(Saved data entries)

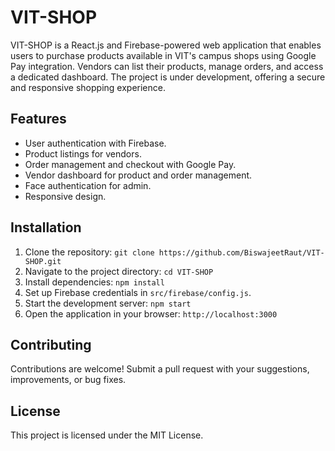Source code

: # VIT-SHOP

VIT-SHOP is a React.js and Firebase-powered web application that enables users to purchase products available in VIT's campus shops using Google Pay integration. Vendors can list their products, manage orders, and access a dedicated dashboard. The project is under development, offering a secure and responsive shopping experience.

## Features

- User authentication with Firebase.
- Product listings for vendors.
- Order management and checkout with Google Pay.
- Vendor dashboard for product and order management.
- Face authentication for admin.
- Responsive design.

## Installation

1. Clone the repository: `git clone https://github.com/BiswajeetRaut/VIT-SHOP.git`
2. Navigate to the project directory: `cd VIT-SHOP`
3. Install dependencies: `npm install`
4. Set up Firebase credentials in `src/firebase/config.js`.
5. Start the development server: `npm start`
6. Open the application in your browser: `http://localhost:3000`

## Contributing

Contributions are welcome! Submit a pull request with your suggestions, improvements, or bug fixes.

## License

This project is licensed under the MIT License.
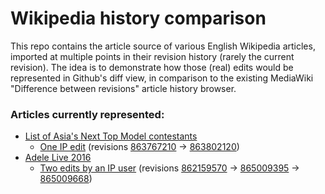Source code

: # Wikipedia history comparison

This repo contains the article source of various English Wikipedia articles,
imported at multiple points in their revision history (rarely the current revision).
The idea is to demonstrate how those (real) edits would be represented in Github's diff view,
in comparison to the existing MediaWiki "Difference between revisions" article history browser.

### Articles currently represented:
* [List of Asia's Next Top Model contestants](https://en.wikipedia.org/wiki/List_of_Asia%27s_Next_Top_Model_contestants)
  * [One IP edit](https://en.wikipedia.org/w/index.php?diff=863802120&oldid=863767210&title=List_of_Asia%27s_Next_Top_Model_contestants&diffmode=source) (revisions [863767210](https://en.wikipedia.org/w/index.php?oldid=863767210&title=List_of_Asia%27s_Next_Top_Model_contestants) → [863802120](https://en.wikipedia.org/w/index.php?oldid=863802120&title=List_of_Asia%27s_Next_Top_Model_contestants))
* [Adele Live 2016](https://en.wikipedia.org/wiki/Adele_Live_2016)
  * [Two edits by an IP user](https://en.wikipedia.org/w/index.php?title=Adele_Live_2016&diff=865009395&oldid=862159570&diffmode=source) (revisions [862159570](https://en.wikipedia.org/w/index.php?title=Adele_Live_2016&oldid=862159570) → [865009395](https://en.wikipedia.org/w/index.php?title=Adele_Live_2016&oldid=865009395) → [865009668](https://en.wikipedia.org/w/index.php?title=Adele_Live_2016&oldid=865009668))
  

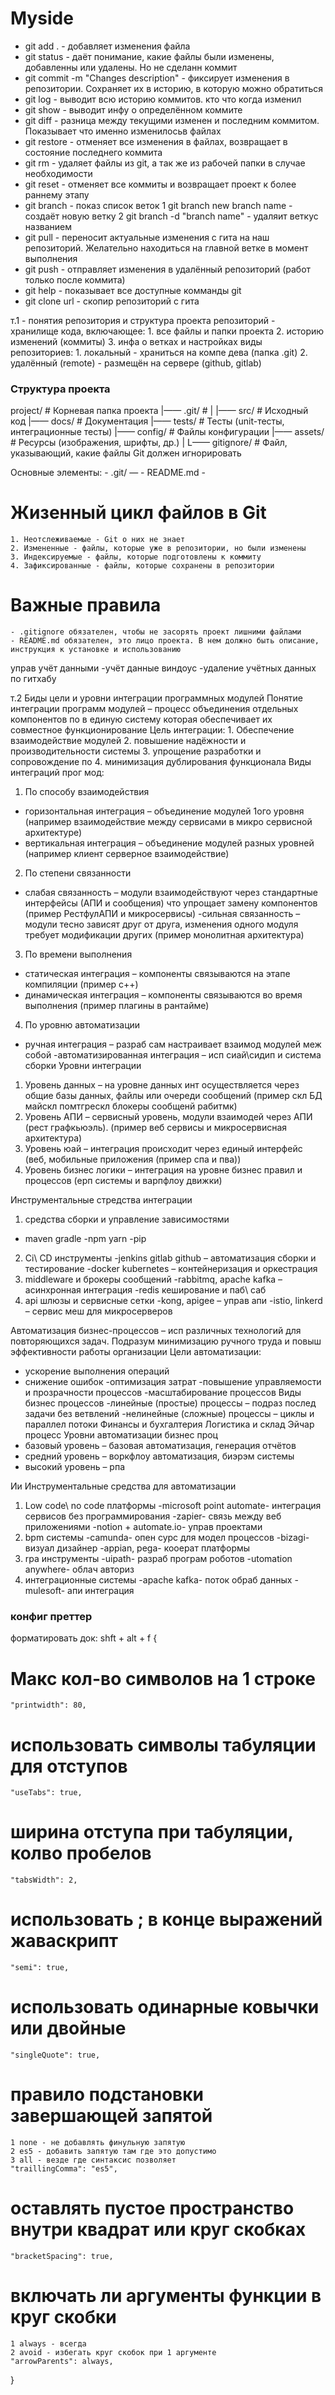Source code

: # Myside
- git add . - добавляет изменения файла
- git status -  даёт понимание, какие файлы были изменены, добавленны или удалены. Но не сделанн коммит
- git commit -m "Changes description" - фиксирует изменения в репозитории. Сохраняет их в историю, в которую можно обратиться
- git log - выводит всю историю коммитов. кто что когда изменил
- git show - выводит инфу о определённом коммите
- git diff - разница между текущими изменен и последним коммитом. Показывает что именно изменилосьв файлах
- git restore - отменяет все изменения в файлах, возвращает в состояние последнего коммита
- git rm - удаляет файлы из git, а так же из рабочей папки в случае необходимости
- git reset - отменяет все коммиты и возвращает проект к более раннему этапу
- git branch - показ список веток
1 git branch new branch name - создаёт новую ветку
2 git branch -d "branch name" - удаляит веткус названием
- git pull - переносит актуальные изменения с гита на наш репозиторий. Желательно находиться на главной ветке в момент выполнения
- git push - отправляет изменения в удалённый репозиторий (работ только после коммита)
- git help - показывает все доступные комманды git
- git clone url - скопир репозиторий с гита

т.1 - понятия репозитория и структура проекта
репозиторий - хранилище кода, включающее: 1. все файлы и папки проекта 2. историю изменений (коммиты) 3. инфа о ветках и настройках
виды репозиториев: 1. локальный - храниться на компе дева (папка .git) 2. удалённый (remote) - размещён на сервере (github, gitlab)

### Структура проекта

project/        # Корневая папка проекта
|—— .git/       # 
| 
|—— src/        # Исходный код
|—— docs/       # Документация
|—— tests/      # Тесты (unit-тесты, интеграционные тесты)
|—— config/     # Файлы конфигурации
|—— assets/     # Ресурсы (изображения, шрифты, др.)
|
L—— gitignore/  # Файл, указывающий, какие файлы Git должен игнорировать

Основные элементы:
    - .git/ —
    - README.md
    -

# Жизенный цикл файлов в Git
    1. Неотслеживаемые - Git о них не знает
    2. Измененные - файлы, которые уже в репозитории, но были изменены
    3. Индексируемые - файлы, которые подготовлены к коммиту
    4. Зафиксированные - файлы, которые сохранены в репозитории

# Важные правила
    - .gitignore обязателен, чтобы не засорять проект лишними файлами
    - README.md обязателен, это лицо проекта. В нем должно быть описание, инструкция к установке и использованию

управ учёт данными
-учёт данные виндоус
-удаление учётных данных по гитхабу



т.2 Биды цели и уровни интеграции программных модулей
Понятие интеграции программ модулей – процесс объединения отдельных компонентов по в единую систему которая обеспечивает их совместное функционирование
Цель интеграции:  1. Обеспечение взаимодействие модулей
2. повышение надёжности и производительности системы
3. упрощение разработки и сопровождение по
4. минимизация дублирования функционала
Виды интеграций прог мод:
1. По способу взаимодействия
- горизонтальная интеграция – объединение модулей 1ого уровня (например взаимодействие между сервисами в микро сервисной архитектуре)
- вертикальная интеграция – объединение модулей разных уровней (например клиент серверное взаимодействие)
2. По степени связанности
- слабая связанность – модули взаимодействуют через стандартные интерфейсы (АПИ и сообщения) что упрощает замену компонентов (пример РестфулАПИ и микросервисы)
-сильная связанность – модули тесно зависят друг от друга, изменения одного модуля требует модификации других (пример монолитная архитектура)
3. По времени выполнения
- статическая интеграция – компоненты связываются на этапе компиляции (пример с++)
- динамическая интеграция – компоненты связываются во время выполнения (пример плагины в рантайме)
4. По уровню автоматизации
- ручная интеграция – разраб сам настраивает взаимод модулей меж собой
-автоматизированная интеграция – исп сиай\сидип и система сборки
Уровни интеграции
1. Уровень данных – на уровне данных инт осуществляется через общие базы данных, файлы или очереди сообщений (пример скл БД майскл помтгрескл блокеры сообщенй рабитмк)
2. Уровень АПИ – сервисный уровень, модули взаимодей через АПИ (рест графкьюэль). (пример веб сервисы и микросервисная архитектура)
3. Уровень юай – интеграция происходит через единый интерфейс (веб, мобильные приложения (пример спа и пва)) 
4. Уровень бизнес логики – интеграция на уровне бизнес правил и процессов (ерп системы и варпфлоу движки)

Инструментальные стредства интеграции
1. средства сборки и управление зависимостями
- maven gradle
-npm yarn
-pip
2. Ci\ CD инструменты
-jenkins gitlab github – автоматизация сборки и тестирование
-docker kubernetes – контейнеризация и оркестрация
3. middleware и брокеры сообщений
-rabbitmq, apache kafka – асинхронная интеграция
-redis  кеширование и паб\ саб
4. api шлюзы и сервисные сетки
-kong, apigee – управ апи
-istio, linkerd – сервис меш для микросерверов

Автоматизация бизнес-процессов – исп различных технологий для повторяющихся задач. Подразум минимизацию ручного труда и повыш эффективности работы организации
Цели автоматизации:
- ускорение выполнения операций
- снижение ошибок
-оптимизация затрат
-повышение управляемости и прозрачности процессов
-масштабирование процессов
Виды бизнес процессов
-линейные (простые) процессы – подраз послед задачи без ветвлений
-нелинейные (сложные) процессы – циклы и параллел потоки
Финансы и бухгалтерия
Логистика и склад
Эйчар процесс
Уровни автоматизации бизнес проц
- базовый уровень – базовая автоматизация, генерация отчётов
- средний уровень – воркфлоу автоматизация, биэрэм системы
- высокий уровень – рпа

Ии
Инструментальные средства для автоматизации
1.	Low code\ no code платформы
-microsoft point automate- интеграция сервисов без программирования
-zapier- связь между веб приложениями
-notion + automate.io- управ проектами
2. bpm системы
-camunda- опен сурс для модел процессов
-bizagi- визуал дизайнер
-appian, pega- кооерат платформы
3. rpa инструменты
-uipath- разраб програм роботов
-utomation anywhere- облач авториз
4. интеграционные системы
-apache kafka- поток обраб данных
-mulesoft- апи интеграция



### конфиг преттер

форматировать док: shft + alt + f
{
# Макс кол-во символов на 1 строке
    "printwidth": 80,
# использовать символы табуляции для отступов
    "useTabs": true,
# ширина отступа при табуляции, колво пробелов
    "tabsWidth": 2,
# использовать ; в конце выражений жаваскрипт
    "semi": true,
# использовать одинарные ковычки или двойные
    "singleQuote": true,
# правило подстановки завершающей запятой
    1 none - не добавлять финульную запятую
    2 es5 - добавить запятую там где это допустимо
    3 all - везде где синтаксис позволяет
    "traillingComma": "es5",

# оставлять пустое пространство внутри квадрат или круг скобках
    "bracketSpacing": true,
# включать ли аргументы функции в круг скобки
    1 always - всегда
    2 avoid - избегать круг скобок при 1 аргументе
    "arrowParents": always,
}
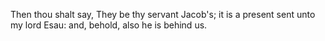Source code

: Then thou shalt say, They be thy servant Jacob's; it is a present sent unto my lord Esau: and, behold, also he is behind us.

_Assignment_: Look over the records above, and wherever a line contains the string "name", copy that line.

_Response area_:
1 git branch new branch name - создаёт новую ветку
2 git branch -d "branch name" - удаляит веткус названием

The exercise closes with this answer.